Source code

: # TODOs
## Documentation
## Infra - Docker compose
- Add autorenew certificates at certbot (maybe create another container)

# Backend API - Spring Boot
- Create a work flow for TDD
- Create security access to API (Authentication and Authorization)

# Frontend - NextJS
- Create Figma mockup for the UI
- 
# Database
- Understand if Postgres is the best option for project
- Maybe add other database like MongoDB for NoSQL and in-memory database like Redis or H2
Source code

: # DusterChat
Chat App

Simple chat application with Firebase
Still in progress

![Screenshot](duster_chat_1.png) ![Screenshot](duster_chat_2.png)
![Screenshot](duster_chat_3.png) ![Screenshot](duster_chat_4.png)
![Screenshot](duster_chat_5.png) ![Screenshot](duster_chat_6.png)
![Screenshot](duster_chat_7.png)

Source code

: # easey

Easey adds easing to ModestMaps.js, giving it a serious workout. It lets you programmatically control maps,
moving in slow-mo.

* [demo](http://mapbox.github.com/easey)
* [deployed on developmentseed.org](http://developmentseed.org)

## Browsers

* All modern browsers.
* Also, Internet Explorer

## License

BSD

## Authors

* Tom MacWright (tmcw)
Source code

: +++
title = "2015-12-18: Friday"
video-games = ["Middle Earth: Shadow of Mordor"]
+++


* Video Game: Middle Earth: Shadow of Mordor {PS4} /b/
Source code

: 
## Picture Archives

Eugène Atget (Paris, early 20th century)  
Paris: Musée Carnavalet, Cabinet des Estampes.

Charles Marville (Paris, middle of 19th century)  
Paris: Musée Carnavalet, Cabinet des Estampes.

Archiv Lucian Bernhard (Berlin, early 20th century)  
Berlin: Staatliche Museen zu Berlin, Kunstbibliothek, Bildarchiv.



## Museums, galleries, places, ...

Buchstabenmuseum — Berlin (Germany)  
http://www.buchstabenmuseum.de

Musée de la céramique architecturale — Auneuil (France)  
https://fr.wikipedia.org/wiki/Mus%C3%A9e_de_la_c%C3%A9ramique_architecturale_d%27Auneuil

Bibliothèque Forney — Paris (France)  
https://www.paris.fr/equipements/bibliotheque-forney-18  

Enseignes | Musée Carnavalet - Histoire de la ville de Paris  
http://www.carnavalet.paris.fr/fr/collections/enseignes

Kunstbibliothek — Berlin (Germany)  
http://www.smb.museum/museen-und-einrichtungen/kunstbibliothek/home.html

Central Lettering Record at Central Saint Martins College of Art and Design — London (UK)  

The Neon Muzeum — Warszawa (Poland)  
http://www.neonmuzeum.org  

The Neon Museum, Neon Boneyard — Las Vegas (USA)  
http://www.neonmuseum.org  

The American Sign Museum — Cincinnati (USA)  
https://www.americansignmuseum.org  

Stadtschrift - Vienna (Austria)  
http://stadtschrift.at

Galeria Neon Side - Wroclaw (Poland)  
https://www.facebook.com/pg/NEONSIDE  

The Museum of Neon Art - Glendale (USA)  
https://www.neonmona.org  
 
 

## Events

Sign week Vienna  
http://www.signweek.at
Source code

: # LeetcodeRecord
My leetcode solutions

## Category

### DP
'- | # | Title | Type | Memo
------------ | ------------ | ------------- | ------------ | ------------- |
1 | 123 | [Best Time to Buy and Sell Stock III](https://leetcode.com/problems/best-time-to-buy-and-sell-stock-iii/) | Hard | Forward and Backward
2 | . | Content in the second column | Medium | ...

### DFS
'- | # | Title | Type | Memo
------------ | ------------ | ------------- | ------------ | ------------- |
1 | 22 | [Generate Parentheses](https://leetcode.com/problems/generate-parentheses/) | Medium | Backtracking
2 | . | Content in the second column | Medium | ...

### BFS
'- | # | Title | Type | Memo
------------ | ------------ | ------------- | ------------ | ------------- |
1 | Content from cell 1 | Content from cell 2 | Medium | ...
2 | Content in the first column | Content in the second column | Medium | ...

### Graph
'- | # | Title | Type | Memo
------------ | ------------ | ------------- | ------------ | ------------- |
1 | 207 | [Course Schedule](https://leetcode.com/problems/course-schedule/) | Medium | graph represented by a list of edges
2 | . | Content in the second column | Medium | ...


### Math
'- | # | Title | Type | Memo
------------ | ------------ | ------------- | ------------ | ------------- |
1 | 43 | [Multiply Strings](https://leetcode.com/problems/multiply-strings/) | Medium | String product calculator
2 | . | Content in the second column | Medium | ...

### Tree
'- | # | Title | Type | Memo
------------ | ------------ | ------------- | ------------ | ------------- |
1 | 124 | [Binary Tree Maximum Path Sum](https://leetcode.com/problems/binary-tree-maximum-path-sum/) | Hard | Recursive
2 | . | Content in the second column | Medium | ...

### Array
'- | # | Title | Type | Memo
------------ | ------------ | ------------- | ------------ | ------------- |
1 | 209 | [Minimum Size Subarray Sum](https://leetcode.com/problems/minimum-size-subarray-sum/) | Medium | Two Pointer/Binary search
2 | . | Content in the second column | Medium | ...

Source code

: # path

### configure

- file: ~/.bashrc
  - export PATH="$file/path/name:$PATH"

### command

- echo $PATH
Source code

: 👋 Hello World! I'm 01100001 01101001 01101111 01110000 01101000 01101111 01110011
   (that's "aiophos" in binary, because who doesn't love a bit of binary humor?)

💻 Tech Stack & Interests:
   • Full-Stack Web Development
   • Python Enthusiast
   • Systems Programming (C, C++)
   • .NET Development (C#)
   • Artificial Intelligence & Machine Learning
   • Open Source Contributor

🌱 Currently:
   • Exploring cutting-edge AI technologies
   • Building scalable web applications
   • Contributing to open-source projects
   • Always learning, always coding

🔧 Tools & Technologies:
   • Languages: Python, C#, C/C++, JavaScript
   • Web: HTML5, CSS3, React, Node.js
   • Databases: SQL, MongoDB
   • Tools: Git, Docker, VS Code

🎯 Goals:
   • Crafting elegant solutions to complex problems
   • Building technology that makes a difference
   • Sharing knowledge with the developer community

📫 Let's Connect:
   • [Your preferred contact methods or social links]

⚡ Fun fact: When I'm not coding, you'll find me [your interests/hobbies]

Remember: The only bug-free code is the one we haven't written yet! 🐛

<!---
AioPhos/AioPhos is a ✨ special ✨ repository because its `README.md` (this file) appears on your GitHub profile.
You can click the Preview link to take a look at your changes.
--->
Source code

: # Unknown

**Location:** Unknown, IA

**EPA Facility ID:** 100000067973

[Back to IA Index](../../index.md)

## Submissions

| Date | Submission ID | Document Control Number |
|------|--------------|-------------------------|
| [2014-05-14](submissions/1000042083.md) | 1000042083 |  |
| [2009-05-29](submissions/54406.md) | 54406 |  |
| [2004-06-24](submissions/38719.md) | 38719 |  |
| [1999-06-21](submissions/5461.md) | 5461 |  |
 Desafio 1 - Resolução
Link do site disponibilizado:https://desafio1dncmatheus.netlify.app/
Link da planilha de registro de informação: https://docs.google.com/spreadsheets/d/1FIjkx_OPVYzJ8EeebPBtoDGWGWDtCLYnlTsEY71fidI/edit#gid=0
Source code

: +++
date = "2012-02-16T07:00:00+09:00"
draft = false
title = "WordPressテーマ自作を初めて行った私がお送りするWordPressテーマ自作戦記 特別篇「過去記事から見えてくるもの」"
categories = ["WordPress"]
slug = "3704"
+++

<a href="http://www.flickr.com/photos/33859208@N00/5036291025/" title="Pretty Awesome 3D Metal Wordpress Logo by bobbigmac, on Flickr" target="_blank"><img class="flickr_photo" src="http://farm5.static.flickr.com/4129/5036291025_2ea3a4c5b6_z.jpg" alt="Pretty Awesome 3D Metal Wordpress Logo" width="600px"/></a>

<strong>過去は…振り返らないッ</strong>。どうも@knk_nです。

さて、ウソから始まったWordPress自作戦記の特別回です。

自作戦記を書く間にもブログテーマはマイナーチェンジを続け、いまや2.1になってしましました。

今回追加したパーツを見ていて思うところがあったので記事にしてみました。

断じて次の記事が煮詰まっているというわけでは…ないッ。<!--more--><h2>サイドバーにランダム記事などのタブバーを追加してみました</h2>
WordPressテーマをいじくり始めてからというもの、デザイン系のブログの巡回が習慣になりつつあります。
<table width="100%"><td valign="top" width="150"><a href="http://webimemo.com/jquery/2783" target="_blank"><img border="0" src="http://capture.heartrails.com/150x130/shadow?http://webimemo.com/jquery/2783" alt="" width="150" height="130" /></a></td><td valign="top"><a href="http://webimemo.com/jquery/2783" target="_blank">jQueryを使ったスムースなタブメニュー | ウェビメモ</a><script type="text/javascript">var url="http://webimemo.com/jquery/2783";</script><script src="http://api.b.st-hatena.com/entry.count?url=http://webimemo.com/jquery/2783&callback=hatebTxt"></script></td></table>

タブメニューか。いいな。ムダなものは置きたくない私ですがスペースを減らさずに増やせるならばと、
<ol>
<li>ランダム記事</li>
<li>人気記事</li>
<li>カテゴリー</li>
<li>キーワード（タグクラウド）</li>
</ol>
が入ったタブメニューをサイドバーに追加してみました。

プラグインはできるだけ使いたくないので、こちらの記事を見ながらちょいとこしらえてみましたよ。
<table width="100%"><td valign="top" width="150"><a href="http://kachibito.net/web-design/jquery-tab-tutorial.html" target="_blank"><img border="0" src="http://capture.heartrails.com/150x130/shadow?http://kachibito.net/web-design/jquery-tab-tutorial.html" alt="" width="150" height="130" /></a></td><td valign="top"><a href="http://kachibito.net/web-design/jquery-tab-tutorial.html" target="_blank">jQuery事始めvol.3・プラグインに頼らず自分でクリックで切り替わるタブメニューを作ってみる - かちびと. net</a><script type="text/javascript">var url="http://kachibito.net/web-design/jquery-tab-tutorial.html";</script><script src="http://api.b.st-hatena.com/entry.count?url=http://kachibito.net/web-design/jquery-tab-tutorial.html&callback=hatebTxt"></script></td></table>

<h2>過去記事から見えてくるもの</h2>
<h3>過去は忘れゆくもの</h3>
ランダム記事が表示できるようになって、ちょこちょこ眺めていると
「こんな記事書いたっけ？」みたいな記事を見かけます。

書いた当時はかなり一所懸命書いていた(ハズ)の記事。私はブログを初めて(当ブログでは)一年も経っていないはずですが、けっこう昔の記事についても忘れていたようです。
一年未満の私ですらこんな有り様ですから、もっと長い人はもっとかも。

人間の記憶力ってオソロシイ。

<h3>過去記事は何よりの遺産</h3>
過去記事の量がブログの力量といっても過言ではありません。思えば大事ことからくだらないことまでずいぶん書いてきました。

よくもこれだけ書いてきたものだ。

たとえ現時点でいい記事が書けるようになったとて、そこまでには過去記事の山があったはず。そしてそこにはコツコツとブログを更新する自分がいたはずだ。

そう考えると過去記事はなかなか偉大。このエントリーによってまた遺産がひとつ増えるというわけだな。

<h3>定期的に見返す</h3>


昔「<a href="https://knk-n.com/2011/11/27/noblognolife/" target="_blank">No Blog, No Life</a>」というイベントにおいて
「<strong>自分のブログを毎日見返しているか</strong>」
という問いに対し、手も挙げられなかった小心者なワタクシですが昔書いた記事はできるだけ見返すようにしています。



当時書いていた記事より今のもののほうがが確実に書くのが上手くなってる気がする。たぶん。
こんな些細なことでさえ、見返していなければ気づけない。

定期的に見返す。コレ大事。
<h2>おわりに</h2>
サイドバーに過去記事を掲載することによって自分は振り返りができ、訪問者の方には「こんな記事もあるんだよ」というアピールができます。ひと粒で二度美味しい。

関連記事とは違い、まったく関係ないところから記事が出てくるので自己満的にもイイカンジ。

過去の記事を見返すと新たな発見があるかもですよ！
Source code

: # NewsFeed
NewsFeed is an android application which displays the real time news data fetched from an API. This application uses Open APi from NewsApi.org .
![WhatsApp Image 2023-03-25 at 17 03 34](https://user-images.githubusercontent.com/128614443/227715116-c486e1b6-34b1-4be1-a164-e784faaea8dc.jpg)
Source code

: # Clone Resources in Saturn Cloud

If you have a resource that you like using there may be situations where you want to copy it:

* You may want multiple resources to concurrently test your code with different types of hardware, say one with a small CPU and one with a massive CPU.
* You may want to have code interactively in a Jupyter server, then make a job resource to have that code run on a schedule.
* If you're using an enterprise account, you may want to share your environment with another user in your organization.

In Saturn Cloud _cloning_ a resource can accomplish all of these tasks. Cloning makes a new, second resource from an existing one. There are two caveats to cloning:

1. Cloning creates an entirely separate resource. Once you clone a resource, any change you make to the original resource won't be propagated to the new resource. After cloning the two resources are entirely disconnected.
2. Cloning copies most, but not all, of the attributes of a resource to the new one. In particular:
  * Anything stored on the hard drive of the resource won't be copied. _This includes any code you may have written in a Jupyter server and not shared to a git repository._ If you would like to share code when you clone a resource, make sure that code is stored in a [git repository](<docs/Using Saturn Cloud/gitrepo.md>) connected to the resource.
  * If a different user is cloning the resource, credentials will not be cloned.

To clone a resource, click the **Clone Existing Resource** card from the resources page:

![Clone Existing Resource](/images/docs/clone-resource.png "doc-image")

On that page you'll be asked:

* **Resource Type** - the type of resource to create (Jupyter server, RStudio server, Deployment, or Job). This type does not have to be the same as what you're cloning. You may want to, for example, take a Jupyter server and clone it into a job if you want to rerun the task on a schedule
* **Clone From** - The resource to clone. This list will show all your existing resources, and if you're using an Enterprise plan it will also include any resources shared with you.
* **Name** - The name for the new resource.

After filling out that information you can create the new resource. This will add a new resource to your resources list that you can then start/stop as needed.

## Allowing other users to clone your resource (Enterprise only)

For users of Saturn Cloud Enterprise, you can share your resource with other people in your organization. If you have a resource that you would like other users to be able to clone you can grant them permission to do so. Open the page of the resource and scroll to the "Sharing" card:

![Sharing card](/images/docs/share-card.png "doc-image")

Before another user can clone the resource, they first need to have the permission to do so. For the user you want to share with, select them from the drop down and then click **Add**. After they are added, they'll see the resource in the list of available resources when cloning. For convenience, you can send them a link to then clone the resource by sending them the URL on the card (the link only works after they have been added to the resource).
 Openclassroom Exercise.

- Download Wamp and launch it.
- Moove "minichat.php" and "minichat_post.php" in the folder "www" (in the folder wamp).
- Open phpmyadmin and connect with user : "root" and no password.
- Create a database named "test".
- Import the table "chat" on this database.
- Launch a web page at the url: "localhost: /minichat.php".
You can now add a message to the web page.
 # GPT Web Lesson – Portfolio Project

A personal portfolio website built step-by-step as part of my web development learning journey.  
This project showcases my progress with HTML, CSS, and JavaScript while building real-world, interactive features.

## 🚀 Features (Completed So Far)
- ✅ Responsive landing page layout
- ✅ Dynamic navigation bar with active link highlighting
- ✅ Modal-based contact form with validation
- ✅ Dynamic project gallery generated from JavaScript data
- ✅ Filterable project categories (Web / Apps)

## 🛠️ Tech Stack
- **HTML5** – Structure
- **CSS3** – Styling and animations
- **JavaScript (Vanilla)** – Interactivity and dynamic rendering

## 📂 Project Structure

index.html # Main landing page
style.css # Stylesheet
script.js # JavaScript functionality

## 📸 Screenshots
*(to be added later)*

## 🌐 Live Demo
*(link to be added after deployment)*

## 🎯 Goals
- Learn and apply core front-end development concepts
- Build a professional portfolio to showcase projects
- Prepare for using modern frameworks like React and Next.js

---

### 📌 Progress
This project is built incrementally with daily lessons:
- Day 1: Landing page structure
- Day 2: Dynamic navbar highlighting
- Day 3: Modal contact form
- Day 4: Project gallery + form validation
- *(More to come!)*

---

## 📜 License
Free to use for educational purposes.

════════

**YOUR TASK**
Taking the lines above, repeat exactly those from the line that contains "of binary humor?)" through the line that contains "Intelligence & Machine Learning", and both of those lines as well. Include nothing else.

**TASK SOLUTION**
   (that's "aiophos" in binary, because who doesn't love a bit of binary humor?)

💻 Tech Stack & Interests:
   • Full-Stack Web Development
   • Python Enthusiast
   • Systems Programming (C, C++)
   • .NET Development (C#)
   • Artificial Intelligence & Machine Learning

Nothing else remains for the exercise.